Lo definirei un romanzo d’amore. Con un versante sull’irrisolto, sull’asimmetria dei sentimenti, sull’autolesionismo, anche. Nella vita c’è sempre qualcosa che sfugge al controllo, qualcosa che finiamo per fare quasi contro la nostra volontà. Questo mi interessa: l’essere agiti, l’essere mossi da una forza che non comprendiamo sino in fondo, e che ci inguaia. Se mancasse questo deragliamento l’umanità non sarebbe poi così appassionante, e l’arte non sarebbe così centrale, così decisiva, per radiografare o addirittura spiegare in anticipo certi problemi (relazionali, sessuali, culturali, politici). È vitale che ci sia qualcosa che ecceda, qualcosa che, in ultima analisi, ci sputtani. E c’è una nostalgia che viene proprio da questo, un senso di fallimento, o di spreco, che accompagna l’esistenza e persino gli ideali in cui abbiamo creduto. In A tie solu bramo si parla di questo, di chi molla e di chi si ostina, si aggrappa, continua a provarci, a credere.

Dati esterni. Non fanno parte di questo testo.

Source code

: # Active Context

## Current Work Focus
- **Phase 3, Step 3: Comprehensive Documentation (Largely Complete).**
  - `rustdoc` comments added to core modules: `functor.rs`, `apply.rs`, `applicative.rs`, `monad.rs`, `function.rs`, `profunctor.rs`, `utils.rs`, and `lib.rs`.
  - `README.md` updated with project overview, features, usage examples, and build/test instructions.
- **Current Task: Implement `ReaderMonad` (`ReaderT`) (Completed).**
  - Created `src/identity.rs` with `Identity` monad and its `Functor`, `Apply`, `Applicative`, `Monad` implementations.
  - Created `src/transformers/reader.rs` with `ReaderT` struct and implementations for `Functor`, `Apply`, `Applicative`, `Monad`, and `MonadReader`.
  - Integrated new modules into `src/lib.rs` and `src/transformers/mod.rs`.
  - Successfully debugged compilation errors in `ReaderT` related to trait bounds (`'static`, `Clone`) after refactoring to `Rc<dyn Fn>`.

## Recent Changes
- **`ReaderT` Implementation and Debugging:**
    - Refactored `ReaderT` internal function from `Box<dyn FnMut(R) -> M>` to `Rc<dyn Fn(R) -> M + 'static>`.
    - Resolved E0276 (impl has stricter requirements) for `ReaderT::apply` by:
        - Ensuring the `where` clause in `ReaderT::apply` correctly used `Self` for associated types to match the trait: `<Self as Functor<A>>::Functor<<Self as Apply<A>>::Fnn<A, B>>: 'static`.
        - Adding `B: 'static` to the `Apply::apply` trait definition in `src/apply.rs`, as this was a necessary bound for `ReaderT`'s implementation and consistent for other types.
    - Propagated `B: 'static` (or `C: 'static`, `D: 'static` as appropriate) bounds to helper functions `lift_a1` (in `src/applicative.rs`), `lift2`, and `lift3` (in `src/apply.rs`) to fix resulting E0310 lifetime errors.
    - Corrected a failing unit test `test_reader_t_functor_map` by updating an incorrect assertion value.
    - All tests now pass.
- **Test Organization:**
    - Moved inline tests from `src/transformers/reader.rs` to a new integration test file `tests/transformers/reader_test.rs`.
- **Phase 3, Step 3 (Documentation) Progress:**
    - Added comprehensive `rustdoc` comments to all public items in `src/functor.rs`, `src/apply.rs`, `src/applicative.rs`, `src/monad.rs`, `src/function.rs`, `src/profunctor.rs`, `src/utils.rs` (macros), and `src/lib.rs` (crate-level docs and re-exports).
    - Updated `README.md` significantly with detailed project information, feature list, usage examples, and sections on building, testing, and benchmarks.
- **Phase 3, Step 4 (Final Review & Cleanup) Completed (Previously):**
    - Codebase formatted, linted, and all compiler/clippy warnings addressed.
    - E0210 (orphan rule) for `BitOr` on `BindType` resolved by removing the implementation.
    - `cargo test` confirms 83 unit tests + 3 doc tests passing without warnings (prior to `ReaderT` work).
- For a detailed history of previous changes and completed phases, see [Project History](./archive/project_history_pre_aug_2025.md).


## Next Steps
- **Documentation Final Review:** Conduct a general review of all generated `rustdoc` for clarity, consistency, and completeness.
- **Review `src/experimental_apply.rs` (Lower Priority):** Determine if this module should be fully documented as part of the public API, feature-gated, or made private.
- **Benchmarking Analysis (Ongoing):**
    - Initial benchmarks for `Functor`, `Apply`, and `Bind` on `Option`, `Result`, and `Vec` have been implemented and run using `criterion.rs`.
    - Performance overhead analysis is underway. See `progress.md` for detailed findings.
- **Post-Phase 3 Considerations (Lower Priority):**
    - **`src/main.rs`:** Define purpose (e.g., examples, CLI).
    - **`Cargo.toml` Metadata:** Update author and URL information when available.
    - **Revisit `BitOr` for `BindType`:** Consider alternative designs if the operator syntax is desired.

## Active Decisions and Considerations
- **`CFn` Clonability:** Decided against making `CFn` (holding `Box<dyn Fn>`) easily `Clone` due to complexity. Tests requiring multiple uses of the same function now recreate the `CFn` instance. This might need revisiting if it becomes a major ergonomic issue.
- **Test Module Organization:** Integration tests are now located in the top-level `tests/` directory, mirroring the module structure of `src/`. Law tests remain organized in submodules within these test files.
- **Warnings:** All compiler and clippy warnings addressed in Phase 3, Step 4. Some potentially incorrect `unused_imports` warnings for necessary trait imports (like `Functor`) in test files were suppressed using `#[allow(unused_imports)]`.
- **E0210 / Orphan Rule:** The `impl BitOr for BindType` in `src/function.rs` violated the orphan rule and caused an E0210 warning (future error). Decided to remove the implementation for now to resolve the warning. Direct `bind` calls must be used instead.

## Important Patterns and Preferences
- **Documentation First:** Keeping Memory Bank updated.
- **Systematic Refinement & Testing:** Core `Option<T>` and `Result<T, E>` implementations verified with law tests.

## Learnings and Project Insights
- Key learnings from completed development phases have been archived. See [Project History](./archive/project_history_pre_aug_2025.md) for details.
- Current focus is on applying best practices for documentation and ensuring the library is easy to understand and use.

Per concludere, la domanda delle cento pistole: perché scrivere, quando si ha già un lavoro come te? C’è un senso ulteriore che vorresti dare alla tua vita e senti che solo l’arte potrebbe aiutarti a conferirglielo?

Scrivere non dovrebbe mai essere una scelta. Io ho sempre dovuto farlo. E mi sono posto l’obiettivo di pubblicare solo negli ultimi cinque o sei anni. Prima no, producevo senza un orizzonte. Più che un lavoro, scrivere è una liberazione e, insieme, una condanna. Ma non ci sono alternative. Si punta la sveglia alle quattro, ma una levataccia simile, così sistematica, e solo per mandare avanti il tuo romanzo, non è una cosa che ti nobilita o che smani di raccontare ai nipotini. Devi farlo e basta, perché altrimenti affondi. Talvolta, è chiaro, si vorrebbe escogitare un altro sistema per stare a galla, ma poi si torna sempre lì: alla parola, ai personaggi, al progetto letterario. È una nevrosi. Tutto qua… Ma la speranza, quando si pubblica, è che il tuo libro possa rivelarsi utile, almeno un po’, anche per chi legge.